(Plain-text document sources)
..........
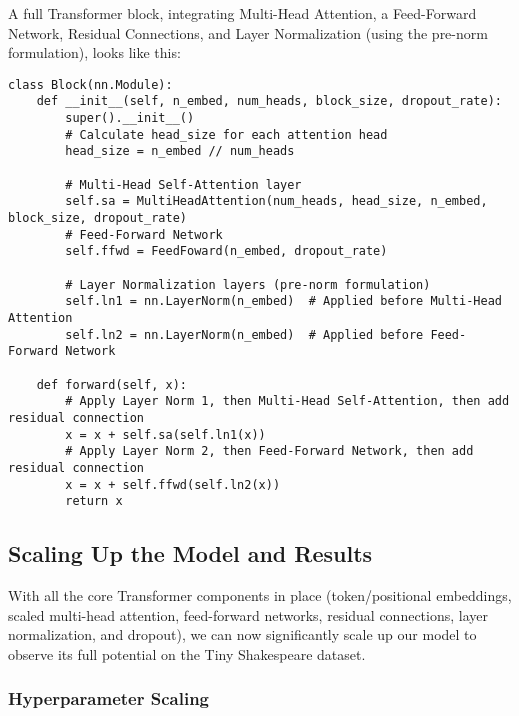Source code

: A full Transformer block, integrating Multi-Head Attention, a Feed-Forward Network, Residual Connections, and Layer Normalization (using the pre-norm formulation), looks like this:

\begin{lstlisting}[caption={Transformer Block implementation (\texttt{Block} class)}]
class Block(nn.Module):
    def __init__(self, n_embed, num_heads, block_size, dropout_rate):
        super().__init__()
        # Calculate head_size for each attention head
        head_size = n_embed // num_heads 
        
        # Multi-Head Self-Attention layer
        self.sa = MultiHeadAttention(num_heads, head_size, n_embed, block_size, dropout_rate)
        # Feed-Forward Network
        self.ffwd = FeedFoward(n_embed, dropout_rate)
        
        # Layer Normalization layers (pre-norm formulation)
        self.ln1 = nn.LayerNorm(n_embed)  # Applied before Multi-Head Attention
        self.ln2 = nn.LayerNorm(n_embed)  # Applied before Feed-Forward Network

    def forward(self, x):
        # Apply Layer Norm 1, then Multi-Head Self-Attention, then add residual connection
        x = x + self.sa(self.ln1(x)) 
        # Apply Layer Norm 2, then Feed-Forward Network, then add residual connection
        x = x + self.ffwd(self.ln2(x)) 
        return x
\end{lstlisting}

\subsection{Scaling Up the Model and Results}

With all the core Transformer components in place (token/positional embeddings, scaled multi-head attention, feed-forward networks, residual connections, layer normalization, and dropout), we can now significantly scale up our model to observe its full potential on the Tiny Shakespeare dataset.

\subsubsection{Hyperparameter Scaling}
..........
(WHAT TO DO) Copy each line of the data that contains the word "ffwd", leaving the other lines out.

(ANSWER BOX)
        self.ffwd = FeedFoward(n_embed, dropout_rate)
        x = x + self.ffwd(self.ln2(x)) 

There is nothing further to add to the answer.